De violents combats ont eu lieu récemment au sud-est de Zaporojié, dans le saillant de Vremivka, où le village de Makarivka a changé de mains près d'une demi-douzaine de fois en 48 heures. Le 13 au soir, le même source confirmait le retrait russe de la localité et la difficulté pour les Ukrainiens à avancer plus avant.
L'armée ukrainienne «avance» sur le front malgré une «puissante résistance» des troupes russes, notamment dans le sud de l'Ukraine, a voulu rassurer le 15 juin la vice-ministre ukrainienne de la Défense Ganna Maliar. Les forces ukrainiennes ont progressé de «plus de trois kilomètres» au cours des dix derniers jours dans la zone de Bakhmout, a-t-elle revendiqué pendant une conférence de presse.

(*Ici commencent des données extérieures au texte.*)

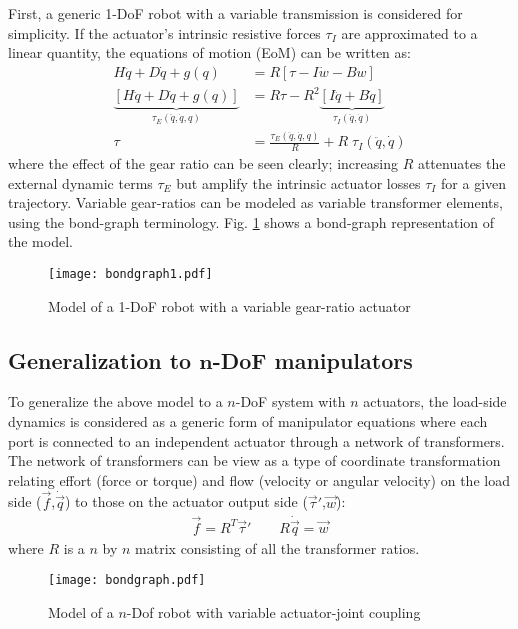 First, a generic 1-DoF robot with a variable transmission is considered for simplicity. If the actuator's intrinsic resistive forces $\tau_I$ are approximated to a linear quantity, the equations of motion (EoM) can be written as:
%
\begin{align}
  H \ddot{q} + D \dot{q} + g( q )	&= R  \left[ \tau - I \dot{w} - B w	\right] \\
	\underbrace{\left[	H \ddot{q} + D \dot{q} + g( q )	\right]}_{\tau_{E}(\ddot{q},\dot{q},q)}
	&= R \tau - R^2
	\underbrace{\left[ I \ddot{q} + B \dot{q}	\right]}_{\tau_{I}(\ddot{q},\dot{q})} \\
	\tau &= 	\frac{\tau_{E}(\ddot{q},\dot{q},q)}{R} + R \; \tau_{I}(\ddot{q},\dot{q})
	\label{eq:1dofEoM}
\end{align}
%
where the effect of the gear ratio can be seen clearly; increasing $R$ attenuates the external dynamic terms $\tau_{E}$ but amplify the intrinsic actuator losses $\tau_{I}$ for a given trajectory.
%
Variable gear-ratios can be modeled as variable transformer elements, using the bond-graph terminology. Fig. \ref{fig:bondgraph1} shows a bond-graph representation of the model.
\begin{figure}[htp]
	\centering
		\texttt{[image: bondgraph1.pdf]}
	\caption{Model of a 1-DoF robot with a variable gear-ratio actuator}
	\label{fig:bondgraph1}
\end{figure}


\subsection{Generalization to $\boldsymbol{n}$-DoF manipulators}
\label{sec:GeneralizationToNDOFManipulators}

To generalize the above model to a $n$-DoF system with $n$ actuators, the load-side dynamics is considered as a generic form of manipulator equations where each port is connected to an independent actuator through a network of transformers. The network of transformers can be view as a type of coordinate transformation relating effort (force or torque) and flow (velocity or angular velocity) on the load side ($\vec{f}$,$\dot{\vec{q}}$) to those on the actuator output side ($\vec{\tau}'$,$\vec{w}$):
%
\begin{align}
	\vec{ f } = R^T \vec{\tau}' \quad  \quad R \dot{ \vec{q} } = \vec{w}
 \label{eq:coortransform}
\end{align}
%
where $R$ is a $n$ by $n$ matrix consisting of all the transformer ratios. 
%
\begin{figure}[htp]
	\centering
		\texttt{[image: bondgraph.pdf]}
	\caption{Model of a $n$-Dof robot with variable actuator-joint coupling}
	\label{fig:bondgraph}
\end{figure}


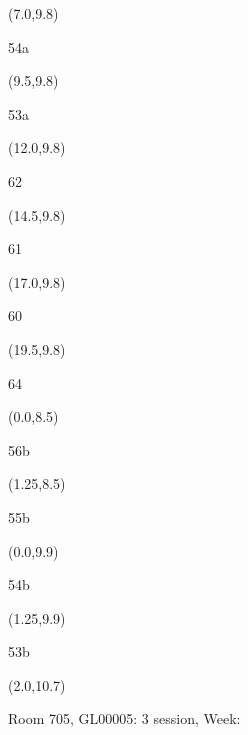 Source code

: \documentclass[a4paper]{article}
\newcommand{\myseat}[5]{%
\vspace{-0.1cm} \hspace{-0.5cm}
\parbox[t][2.2cm][t]{3.5cm}{%
\small #1 %
\begin{description}
\vspace{-0.1cm}
\item [ID:] #2
\vspace{-0.1cm}
\item [Team:] #3 \normalsize
\vspace{-0.1cm}
\item \normalsize #4 #5
\vspace{-0.1cm}
\end{description}
}
}
\begin{document}
\begin{CJK}{UTF8}{cyberbit}
\begin{textblock}{2.5}(7.0,9.8)
\textblockcolor{}
\myseat{54a}{}{}{}{}
\end{textblock}

\begin{textblock}{2.5}(9.5,9.8)
\textblockcolor{}
\myseat{53a}{}{}{}{}
\end{textblock}

\begin{textblock}{2.5}(12.0,9.8)
\textblockcolor{}
\myseat{62}{}{}{}{}
\end{textblock}

\begin{textblock}{2.5}(14.5,9.8)
\textblockcolor{}
\myseat{61}{}{}{}{}
\end{textblock}

\begin{textblock}{2.5}(17.0,9.8)
\textblockcolor{}
\myseat{60}{}{}{}{}
\end{textblock}

\begin{textblock}{2.5}(19.5,9.8)
\textblockcolor{}
\myseat{64}{}{}{}{}
\end{textblock}


\begin{textblock}{1.25}(0.0,8.5)
\textblockcolor{}
\myseat{56b}{}{}{}{}
\end{textblock}

\begin{textblock}{1.25}(1.25,8.5)
\textblockcolor{}
\myseat{55b}{}{}{}{}
\end{textblock}

\begin{textblock}{1.25}(0.0,9.9)
\textblockcolor{}
\myseat{54b}{}{}{}{}
\end{textblock}

\begin{textblock}{1.25}(1.25,9.9)
\textblockcolor{}
\myseat{53b}{}{}{}{}
\end{textblock}


\begin{textblock}{10}(2.0,10.7)
\textblockcolor{}
\parbox[t][2.2cm][t]{9.5cm}{%
\large Room 705, GL00005: 3 session, Week: 
\vspace{-0.3cm} \hspace{-0.5cm}
}
\end{textblock}

\end{CJK}
\end{document}
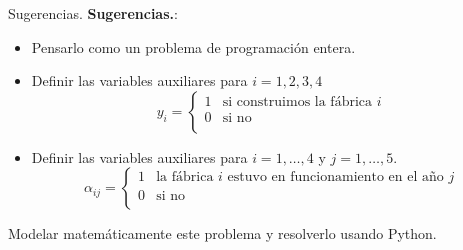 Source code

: \documentclass{beamer}
\begin{document}
\begin{frame}[fragile]{Sugerencias.}
  \textbf{Sugerencias.}:
  \begin{itemize}
    \item Pensarlo como un problema de programación entera.
    \item Definir las variables auxiliares para $i = 1, 2,3,4$
      \[
        y_{i} = 
        \begin{cases}
          1 & \text{si construimos la fábrica $i$} \\
          0 & \text{si no} \\
        \end{cases}
      \]
    \item Definir las variables auxiliares para $i=1,\dots,4$ y $j = 1, \dots, 5$.
      \[
        \alpha_{ij} = 
        \begin{cases}
          1 & \text{la fábrica $i$ estuvo en funcionamiento en el año $j$} \\
          0 & \text{si no} \\
        \end{cases}
      \]
  \end{itemize}
  \alert{Modelar matemáticamente este problema y resolverlo usando Python.}
\end{frame}
\end{document}
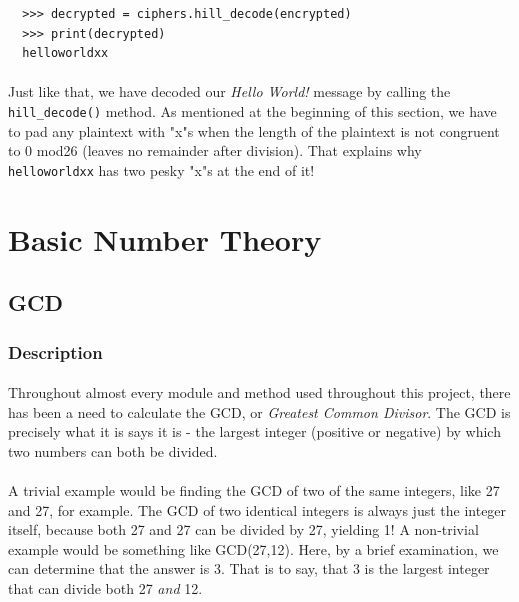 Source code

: \documentclass[12pt,a4paper]{article}
\begin{document}
\begin{verbatim}
  >>> decrypted = ciphers.hill_decode(encrypted)
  >>> print(decrypted)
  helloworldxx
\end{verbatim}

\paragraph{}
Just like that, we have decoded our \textit{Hello World!} message by 
calling the \verb|hill_decode()| method.  As mentioned at the beginning of 
this section, we have to pad any plaintext with "x"s when the length of the 
plaintext is not congruent to 0 mod26 (leaves no remainder after division).  
That explains why \verb|helloworldxx| has two pesky "x"s at the end of it!


\section{Basic Number Theory}


\subsection{GCD}
\subsubsection{Description}
\paragraph{}
Throughout almost every module and method used throughout this project, there 
has been a need to calculate the GCD, or \textit{Greatest Common Divisor}.  The 
GCD is precisely what it is says it is - the largest integer (positive or 
negative) by which two numbers can both be divided.

\paragraph{}
A trivial example would be finding the GCD of two of the same integers, like 
27 and 27, for example.  The GCD of two identical integers is always just the 
integer itself, because both 27 and 27 can be divided by 27, yielding 1!  A 
non-trivial example would be something like GCD(27,12).  Here, by a brief 
examination, we can determine that the answer is 3.  That is to say, that 3 is 
the largest integer that can divide both 27 \textit{and} 12.
\end{document}
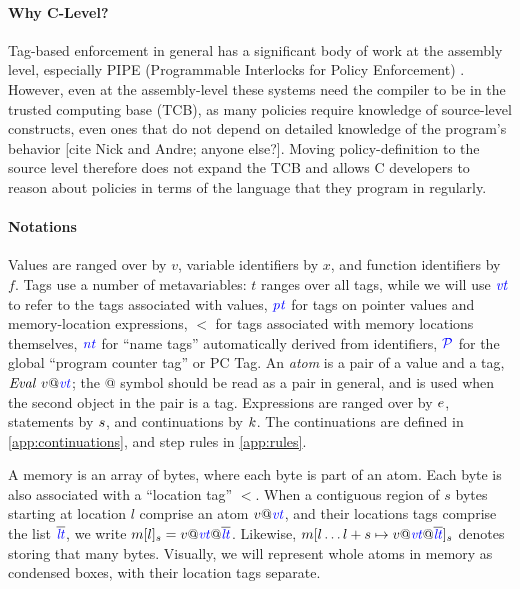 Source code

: \documentclass{llncs}
\begin{document}
  \paragraph*{Why C-Level?}
  Tag-based enforcement in general has a significant body of work at the assembly level, especially
  PIPE (Programmable Interlocks for Policy Enforcement) \cite{}. However, even at the assembly-level
  these systems need the compiler to be in the trusted computing base (TCB), as many policies require
  knowledge of source-level constructs, even ones that do not depend on detailed knowledge of the program's
  behavior [cite Nick and Andre; anyone else?]. Moving policy-definition to the source level therefore
  does not expand the TCB and allows C developers to reason about policies in terms of the language that
  they program in regularly.

  \paragraph*{Notations}
  Values are ranged over by \(v\), variable identifiers by \(x\), and function identifiers by \(f\).
Tags use a number of metavariables: \(t\) ranges over all tags, while we will use
\(\mathit{\color{blue} vt}\) to refer to the tags associated with values, \(\mathit{\color{blue} pt}\) for tags on pointer values
and memory-location expressions, \(\lt\) for tags associated with memory locations themselves,
\(\mathit{\color{blue} nt}\) for ``name tags'' automatically derived from identifiers, \(\mathcal{\color{blue} P}\) for the
global ``program counter tag'' or PC Tag.
An {\it atom} is a pair of a value and a tag, \(\mathit{Eval} ~ v@\mathit{\color{blue} vt}\); the @ symbol should be read
as a pair in general, and is used when the second object in the pair is a tag.
Expressions are ranged over by \(e\), statements by \(s\), and continuations by \(k\).
The continuations are defined in \cref{app:continuations}, and step rules in \cref{app:rules}.

A memory is an array of bytes, where each byte is part of an atom.
Each byte is also associated with a ``location tag'' \(\lt\). When a contiguous region of \(s\) bytes
starting at location \(l\) comprise an atom \(v@\mathit{\color{blue} vt}\), and their locations tags comprise the list \(\overline{\color{blue} \mathit{\color{blue} lt}}\),
we write \(m[l]_s = v@\mathit{\color{blue} vt} @\overline{\color{blue} \mathit{\color{blue} lt}}\). Likewise, \(m[l \dots l + s \mapsto v@\mathit{\color{blue} vt} @ \overline{\color{blue} \mathit{\color{blue} lt}}]_s\)
denotes storing that many bytes. Visually, we will represent whole atoms in memory as condensed boxes,
with their location tags separate.
\end{document}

Volodymyr Zelensky avait admis le 12 juin au soir que la contre-offensive dans le sud et l'est pour libérer des territoires occupés par la Russie était «difficile», mais qu'elle progressait, revendiquant la prise de sept villages en deux semaines de combats. Aucune nouvelle annonce n'est intervenue depuis.
La Russie, de son côté, affirme tenir ses lignes, empêcher toute percée et infliger de lourdes pertes humaines et matérielles à Kiev. Le 13 juin, lors d'une réunion avec des correspondants de guerre, Vladimir Poutine jugeait celles-ci «catastrophiques», déclarant au passage que l'armée russe frappait aussi lourdement la profondeur ukrainienne et ironisant sur le fait que les chars Leopard et Bradley fournis par l'Allemagne et les Etats-Unis à Kiev «brûlaient bien». Les forces russes ont de surcroît diffusé les images de la capture de blindés.
Attente d'une percée ou hésitations ukrainiennes ?
Selon Pierre Razoux, directeur académique de la Fondation méditerranéenne d'études stratégiques (FMES), cité par l'AFP, l'Ukraine maintiendrait en retrait du front 13 brigades mécanisées, deux brigades blindées ainsi que trois brigades parachutistes et d'assaut aéromobiles, soit 15% de son armée, avec des brigades d'environ 3 000 hommes.
Néanmoins, les combats s'annoncent difficiles, avec «75 brigades pour les Ukrainiens, 65 pour les Russes en Ukraine et près de la frontière», relève l'expert. Avant d'ajouter : «Le différentiel n'est pas énorme.»
L'objectif ukrainien reste incertain. Les villes de Melitopol et Tokmak (sud), voire Lougansk (est) représentent des objectifs militaires. Politiquement, la Crimée rattachée à la Russie en 2014 et le Donbass seraient plus symboliques, mais difficilement atteignables.
Alors que le temps semble jouer en faveur de la Russie, le Soufan Center, spécialisé dans les questions de sécurité et basé à New York, est lui aussi prudent. «La fenêtre de succès de la contre-offensive de l'Ukraine est limitée, au mieux», écrit-il dans une analyse le 14 juin. Après 16 mois de guerre, le président Zelensky, sous perfusion d'aide militaire, doit prouver aux Ukrainiens et à ses soutiens occidentaux sa capacité à faire reculer Moscou.